Tag Archives: flexibits

A Few More Thoughts on Fantastical 2 for iPad


Fantastical 2 received an update this week that fixed something I hadn’t even realized was a bug. Multiple overlapping all-day events are pretty common at my workplace for indicating travel schedules when executives are traveling, but I often had to decline them because Fantastical would display those all-day events over my actual meetings, which would obscure the meetings from view. As of two days ago, however, this is no longer an issue, as my meetings are drawn above the all-day events. This is a little change that makes a big difference, and I’m guessing it’s a reaction to user feedback.

I also thought I’d take a bit of time to add some feedback of my own. After a few weeks of heavy Fantastical usage for both the calendar and tasks, I’ve now got a little more to say about the app suite.
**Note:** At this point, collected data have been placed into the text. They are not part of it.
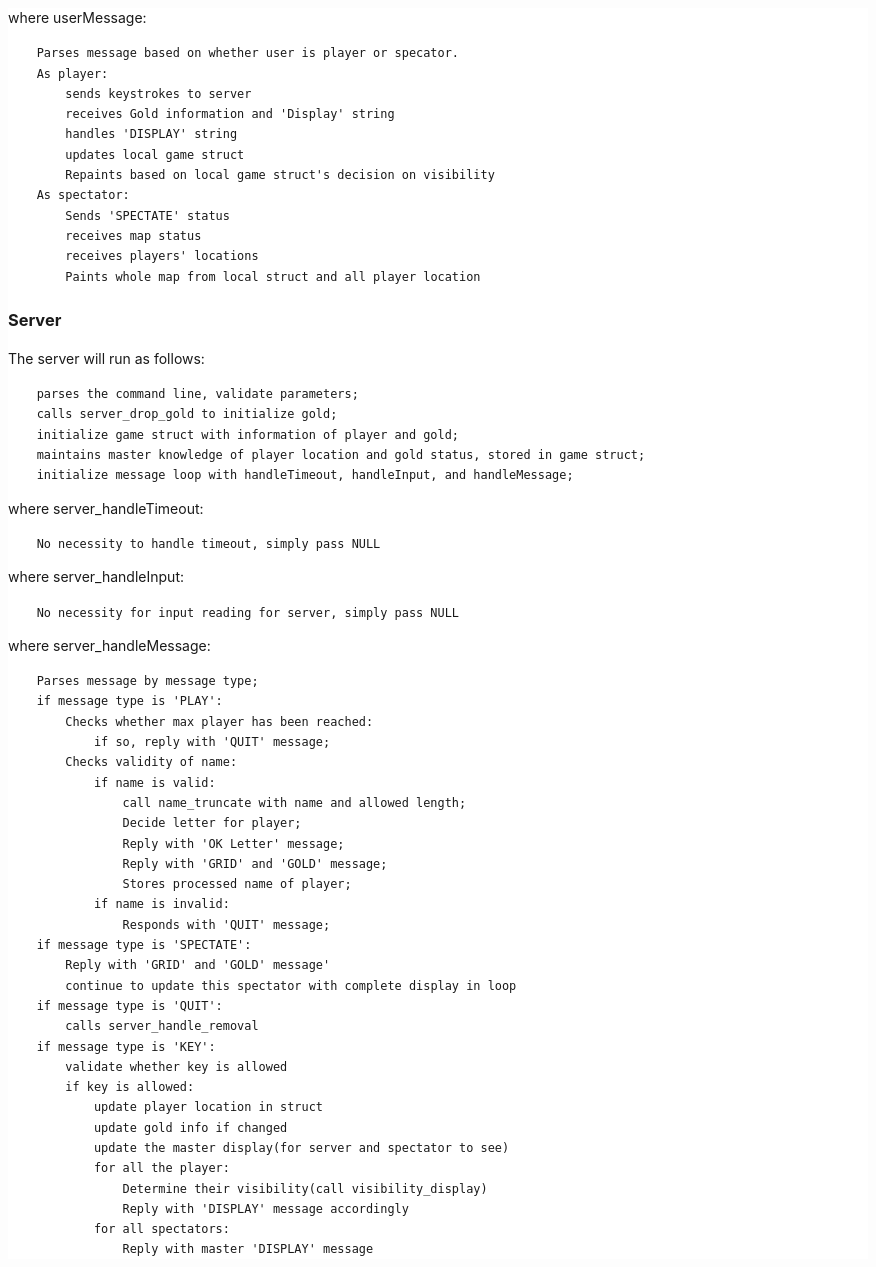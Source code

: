 
        
where userMessage:

        Parses message based on whether user is player or specator.
        As player:
            sends keystrokes to server
            receives Gold information and 'Display' string
            handles 'DISPLAY' string 
            updates local game struct 
            Repaints based on local game struct's decision on visibility
        As spectator:
            Sends 'SPECTATE' status
            receives map status
            receives players' locations
            Paints whole map from local struct and all player location
            
### Server

The server will run as follows:

        parses the command line, validate parameters;
        calls server_drop_gold to initialize gold;
        initialize game struct with information of player and gold;
        maintains master knowledge of player location and gold status, stored in game struct;
        initialize message loop with handleTimeout, handleInput, and handleMessage;

where server_handleTimeout:

        No necessity to handle timeout, simply pass NULL

where server_handleInput:
        
        No necessity for input reading for server, simply pass NULL
        
        
where server_handleMessage:

        Parses message by message type;
        if message type is 'PLAY':
            Checks whether max player has been reached:
                if so, reply with 'QUIT' message;
            Checks validity of name:
                if name is valid:
                    call name_truncate with name and allowed length;
                    Decide letter for player;
                    Reply with 'OK Letter' message;
                    Reply with 'GRID' and 'GOLD' message;
                    Stores processed name of player;
                if name is invalid:
                    Responds with 'QUIT' message;
        if message type is 'SPECTATE':
            Reply with 'GRID' and 'GOLD' message'
            continue to update this spectator with complete display in loop
        if message type is 'QUIT':
            calls server_handle_removal
        if message type is 'KEY':
            validate whether key is allowed
            if key is allowed:
                update player location in struct
                update gold info if changed
                update the master display(for server and spectator to see)
                for all the player:
                    Determine their visibility(call visibility_display)
                    Reply with 'DISPLAY' message accordingly
                for all spectators:
                    Reply with master 'DISPLAY' message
The Calendar Totally Handles Heavy Schedules

Managing my boss’s calendar can get pretty heavy, and I do most of my calendaring on a PC. However, for occasions when I need to find one meeting in a week with 50 meetings, or search for a meeting with a particular rare invitee, Fantastical has been more than up to the task. The search function is fast and very powerful, even with multiple calendars and hundreds of events. It’s easy to see rooms, invitees, and even what time zone a meeting is in. It’s astonishing how much better this is than Apple’s native offering.

Completing tasks feel stale

Compared to the rest of Fantastical, which features rich animations for navigation, task, and event creation, the actual act of completing a task just feels, well, underwhelming. You tap on a checkbox and the task will instantly be crossed off and display the original due date.

Completing tasks in Clear will slide a task neatly to the bottom of the list. It’s fast and easy to follow. Ticking off a task in Things, on the other hand, will cause a checkmark to jump into the checkbox. It’s not as elaborate, but it still adds an element of fun. In comparison, there definitely seems like there’s an opportunity for tasks to feel a little more fantastic in Fantastical. I’d love to see this element addressed in a future update.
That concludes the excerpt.